Analyze Topology, Memory, and Cross-Socket Bandwidth

Start your performance analysis in the Summary window of the Memory Usage viewpoint. Here, the Platform Diagram displays system topology and utilization metrics for DRAM, Intel® UPI links, and physical cores.

Sub-optimal application topology can result in induced DRAM and Intel® QuickPath Interconnect (Intel® QPI) or Intel® Ultra Path Interconnect (Intel® UPI) cross-socket traffic. These incidents can limit performance.

NOTE:

The platform diagram is available for:

  • All client platforms
  • Server platforms based on Intel® microarchitecture code name Skylake, with up to four sockets.

If you selected the Evaluate max DRAM bandwidth option in your analysis configuration, the Platform Diagram shows the average DRAM utilization. Otherwise, it shows the average DRAM bandwidth.

The Average UPI Utilization metric displays UPI utilization in terms of transmit. Irrespective of the number of UPI links that connect a pair of packages, the Platform Diagram shows a single cross-socket connection, . If there are several links, the diagram displays the maximum value.

On top of each socket, the Average Physical Core Utilization metric indicates the utilization of physical cores by computations of the application under analysis.

Once you examine the topology and utilization information in the diagram, focus on other sections in the Summary window and then switch to the Bottom-up and Platform windows next.

View Performance Metrics by Memory Objects (Linux* targets only)

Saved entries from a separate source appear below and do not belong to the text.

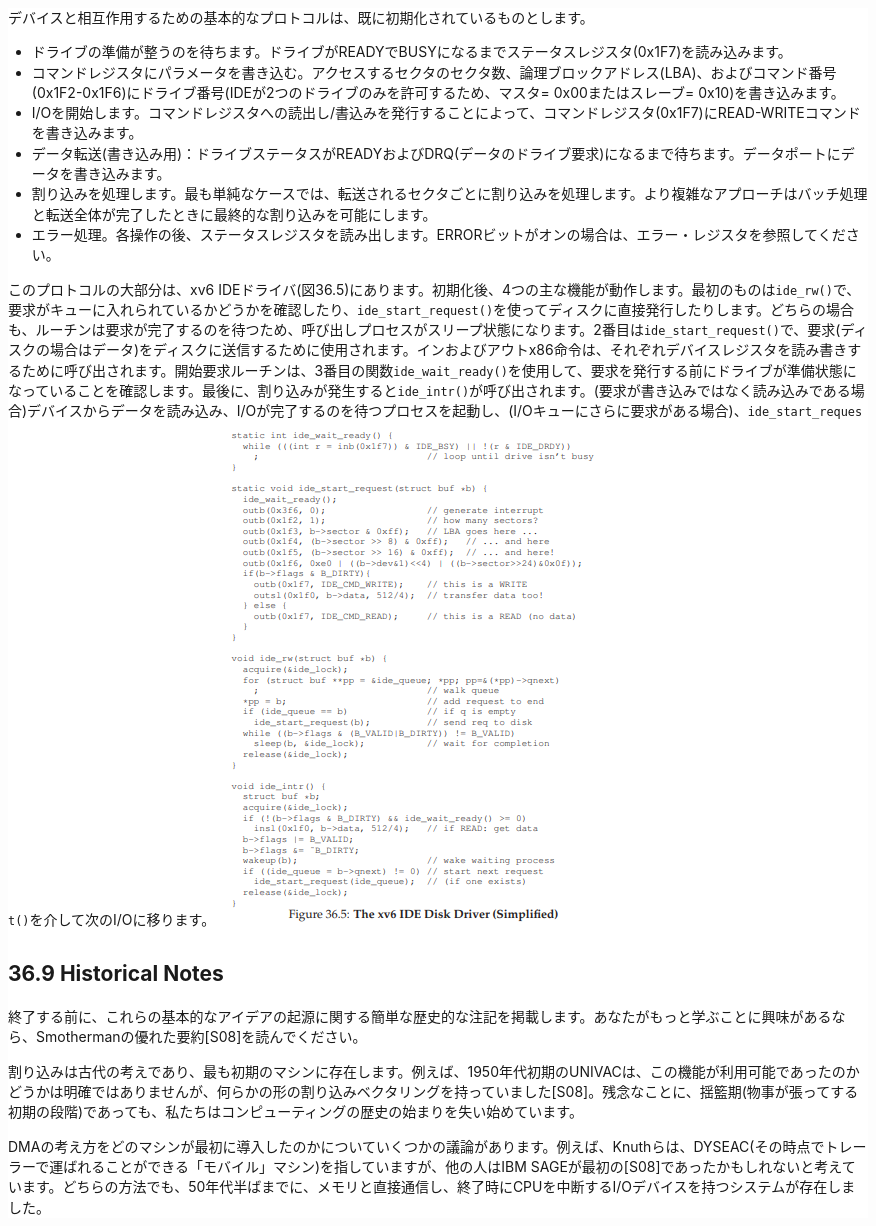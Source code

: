 デバイスと相互作用するための基本的なプロトコルは、既に初期化されているものとします。

- ドライブの準備が整うのを待ちます。ドライブがREADYでBUSYになるまでステータスレジスタ(0x1F7)を読み込みます。  
- コマンドレジスタにパラメータを書き込む。アクセスするセクタのセクタ数、論理ブロックアドレス(LBA)、およびコマンド番号(0x1F2-0x1F6)にドライブ番号(IDEが2つのドライブのみを許可するため、マスタ= 0x00またはスレーブ= 0x10)を書き込みます。  
- I/Oを開始します。コマンドレジスタへの読出し/書込みを発行することによって、コマンドレジスタ(0x1F7)にREAD-WRITEコマンドを書き込みます。  
- データ転送(書き込み用)：ドライブステータスがREADYおよびDRQ(データのドライブ要求)になるまで待ちます。データポートにデータを書き込みます。  
- 割り込みを処理します。最も単純なケースでは、転送されるセクタごとに割り込みを処理します。より複雑なアプローチはバッチ処理と転送全体が完了したときに最終的な割り込みを可能にします。  
- エラー処理。各操作の後、ステータスレジスタを読み出します。ERRORビットがオンの場合は、エラー・レジスタを参照してください。

このプロトコルの大部分は、xv6 IDEドライバ(図36.5)にあります。初期化後、4つの主な機能が動作します。最初のものは`ide_rw()`で、要求がキューに入れられているかどうかを確認したり、`ide_start_request()`を使ってディスクに直接発行したりします。どちらの場合も、ルーチンは要求が完了するのを待つため、呼び出しプロセスがスリープ状態になります。2番目は`ide_start_request()`で、要求(ディスクの場合はデータ)をディスクに送信するために使用されます。インおよびアウトx86命令は、それぞれデバイスレジスタを読み書きするために呼び出されます。開始要求ルーチンは、3番目の関数`ide_wait_ready()`を使用して、要求を発行する前にドライブが準備状態になっていることを確認します。最後に、割り込みが発生すると`ide_intr()`が呼び出されます。(要求が書き込みではなく読み込みである場合)デバイスからデータを読み込み、I/Oが完了するのを待つプロセスを起動し、(I/Oキューにさらに要求がある場合)、`ide_start_request()`を介して次のI/Oに移ります。
![](./img/fig36_5.PNG)

## 36.9 Historical Notes
終了する前に、これらの基本的なアイデアの起源に関する簡単な歴史的な注記を掲載します。あなたがもっと学ぶことに興味があるなら、Smothermanの優れた要約[S08]を読んでください。

割り込みは古代の考えであり、最も初期のマシンに存在します。例えば、1950年代初期のUNIVACは、この機能が利用可能であったのかどうかは明確ではありませんが、何らかの形の割り込みベクタリングを持っていました[S08]。残念なことに、揺籃期(物事が張ってする初期の段階)であっても、私たちはコンピューティングの歴史の始まりを失い始めています。

DMAの考え方をどのマシンが最初に導入したのかについていくつかの議論があります。例えば、Knuthらは、DYSEAC(その時点でトレーラーで運ばれることができる「モバイル」マシン)を指していますが、他の人はIBM SAGEが最初の[S08]であったかもしれないと考えています。どちらの方法でも、50年代半ばまでに、メモリと直接通信し、終了時にCPUを中断するI/Oデバイスを持つシステムが存在しました。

If you enabled the Analyze dynamic memory objects configuration option for the Memory Access analysis, you can configure the Memory Usage viewpoint to display performance metrics per memory objects (variables, data structures, arrays).

NOTE:

Memory objects identification is supported only for Linux targets and only for processors based on Intel microarchitecture code named Haswell and newer architectures. On Windows*, you can group by Cachelines, see the metrics against the code, and figure out what data structures it accesses.

There are several types of memory objects:

  • Dynamic memory objects are allocated on heap using the malloc, new, and similar functions. Such objects are identified by the line where an allocation happened; for example, a source line where the malloc function was called.

  • Global objects are global or static variables. Such objects are identified by the module and variable name, for example: libiomp5.sp!_kmp_avail_proc (4B), where 4B is an allocation size.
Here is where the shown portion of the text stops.